▶ [Directions]:
Repeat the records exactly as given. Do not include the pictures.

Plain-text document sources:
>>>
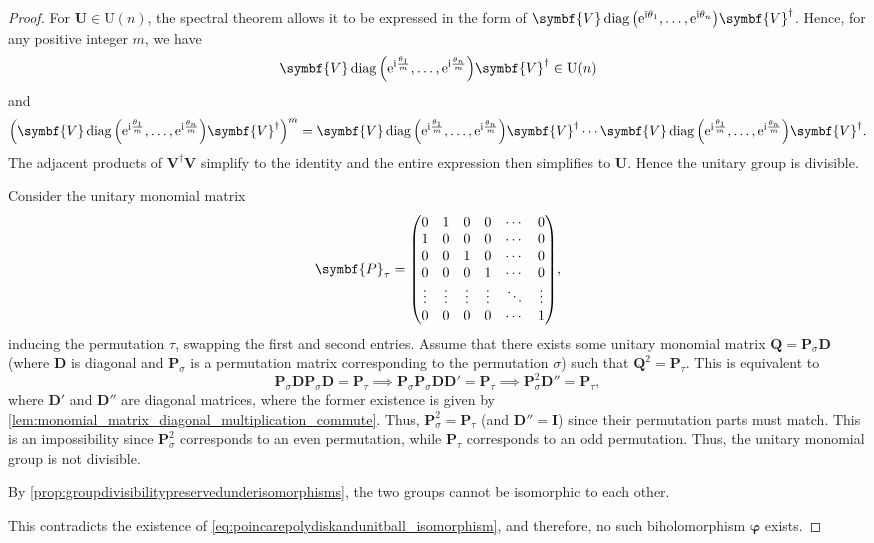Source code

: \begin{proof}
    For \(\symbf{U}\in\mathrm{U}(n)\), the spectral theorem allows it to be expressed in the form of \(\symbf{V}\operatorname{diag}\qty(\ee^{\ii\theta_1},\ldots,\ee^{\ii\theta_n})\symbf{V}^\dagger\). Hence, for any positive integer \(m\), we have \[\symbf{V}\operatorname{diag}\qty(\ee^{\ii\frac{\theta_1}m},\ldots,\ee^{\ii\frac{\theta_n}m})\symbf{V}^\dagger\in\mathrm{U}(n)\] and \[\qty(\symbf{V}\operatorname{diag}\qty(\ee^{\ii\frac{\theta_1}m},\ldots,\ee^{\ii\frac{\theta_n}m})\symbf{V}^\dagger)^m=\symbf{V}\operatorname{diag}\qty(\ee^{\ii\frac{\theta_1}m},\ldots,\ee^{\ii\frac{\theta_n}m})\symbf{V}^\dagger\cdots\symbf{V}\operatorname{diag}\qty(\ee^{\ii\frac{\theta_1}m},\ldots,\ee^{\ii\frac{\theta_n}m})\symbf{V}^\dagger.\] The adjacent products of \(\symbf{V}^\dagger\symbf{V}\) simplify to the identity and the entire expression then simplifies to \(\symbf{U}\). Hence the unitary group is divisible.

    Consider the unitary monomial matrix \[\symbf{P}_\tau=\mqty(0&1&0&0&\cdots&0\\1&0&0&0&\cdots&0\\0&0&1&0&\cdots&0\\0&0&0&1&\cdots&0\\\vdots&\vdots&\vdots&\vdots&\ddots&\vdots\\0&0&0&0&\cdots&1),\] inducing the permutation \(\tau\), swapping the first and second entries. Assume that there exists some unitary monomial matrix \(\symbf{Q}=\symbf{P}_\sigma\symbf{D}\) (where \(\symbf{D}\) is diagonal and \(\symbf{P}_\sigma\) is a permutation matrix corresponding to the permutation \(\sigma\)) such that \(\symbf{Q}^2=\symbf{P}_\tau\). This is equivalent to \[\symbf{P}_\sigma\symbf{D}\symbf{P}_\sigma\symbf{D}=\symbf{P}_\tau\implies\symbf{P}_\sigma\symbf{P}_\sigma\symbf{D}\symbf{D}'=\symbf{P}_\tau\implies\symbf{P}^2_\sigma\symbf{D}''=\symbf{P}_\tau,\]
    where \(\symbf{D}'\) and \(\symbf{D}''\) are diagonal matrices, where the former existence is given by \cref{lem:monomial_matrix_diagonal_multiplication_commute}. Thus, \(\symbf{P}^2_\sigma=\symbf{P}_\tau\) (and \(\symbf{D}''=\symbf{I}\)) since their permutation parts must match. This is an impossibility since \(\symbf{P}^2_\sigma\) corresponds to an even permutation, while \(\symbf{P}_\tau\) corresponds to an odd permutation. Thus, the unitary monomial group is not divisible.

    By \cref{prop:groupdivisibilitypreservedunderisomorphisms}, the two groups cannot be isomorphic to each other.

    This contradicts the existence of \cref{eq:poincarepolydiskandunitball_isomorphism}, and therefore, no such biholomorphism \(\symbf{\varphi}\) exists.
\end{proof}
<<<
▶ [Exercise response]:
Source code

: \begin{proof}
    For \(\symbf{U}\in\mathrm{U}(n)\), the spectral theorem allows it to be expressed in the form of \(\symbf{V}\operatorname{diag}\qty(\ee^{\ii\theta_1},\ldots,\ee^{\ii\theta_n})\symbf{V}^\dagger\). Hence, for any positive integer \(m\), we have \[\symbf{V}\operatorname{diag}\qty(\ee^{\ii\frac{\theta_1}m},\ldots,\ee^{\ii\frac{\theta_n}m})\symbf{V}^\dagger\in\mathrm{U}(n)\] and \[\qty(\symbf{V}\operatorname{diag}\qty(\ee^{\ii\frac{\theta_1}m},\ldots,\ee^{\ii\frac{\theta_n}m})\symbf{V}^\dagger)^m=\symbf{V}\operatorname{diag}\qty(\ee^{\ii\frac{\theta_1}m},\ldots,\ee^{\ii\frac{\theta_n}m})\symbf{V}^\dagger\cdots\symbf{V}\operatorname{diag}\qty(\ee^{\ii\frac{\theta_1}m},\ldots,\ee^{\ii\frac{\theta_n}m})\symbf{V}^\dagger.\] The adjacent products of \(\symbf{V}^\dagger\symbf{V}\) simplify to the identity and the entire expression then simplifies to \(\symbf{U}\). Hence the unitary group is divisible.

    Consider the unitary monomial matrix \[\symbf{P}_\tau=\mqty(0&1&0&0&\cdots&0\\1&0&0&0&\cdots&0\\0&0&1&0&\cdots&0\\0&0&0&1&\cdots&0\\\vdots&\vdots&\vdots&\vdots&\ddots&\vdots\\0&0&0&0&\cdots&1),\] inducing the permutation \(\tau\), swapping the first and second entries. Assume that there exists some unitary monomial matrix \(\symbf{Q}=\symbf{P}_\sigma\symbf{D}\) (where \(\symbf{D}\) is diagonal and \(\symbf{P}_\sigma\) is a permutation matrix corresponding to the permutation \(\sigma\)) such that \(\symbf{Q}^2=\symbf{P}_\tau\). This is equivalent to \[\symbf{P}_\sigma\symbf{D}\symbf{P}_\sigma\symbf{D}=\symbf{P}_\tau\implies\symbf{P}_\sigma\symbf{P}_\sigma\symbf{D}\symbf{D}'=\symbf{P}_\tau\implies\symbf{P}^2_\sigma\symbf{D}''=\symbf{P}_\tau,\]
    where \(\symbf{D}'\) and \(\symbf{D}''\) are diagonal matrices, where the former existence is given by \cref{lem:monomial_matrix_diagonal_multiplication_commute}. Thus, \(\symbf{P}^2_\sigma=\symbf{P}_\tau\) (and \(\symbf{D}''=\symbf{I}\)) since their permutation parts must match. This is an impossibility since \(\symbf{P}^2_\sigma\) corresponds to an even permutation, while \(\symbf{P}_\tau\) corresponds to an odd permutation. Thus, the unitary monomial group is not divisible.

    By \cref{prop:groupdivisibilitypreservedunderisomorphisms}, the two groups cannot be isomorphic to each other.

    This contradicts the existence of \cref{eq:poincarepolydiskandunitball_isomorphism}, and therefore, no such biholomorphism \(\symbf{\varphi}\) exists.
\end{proof}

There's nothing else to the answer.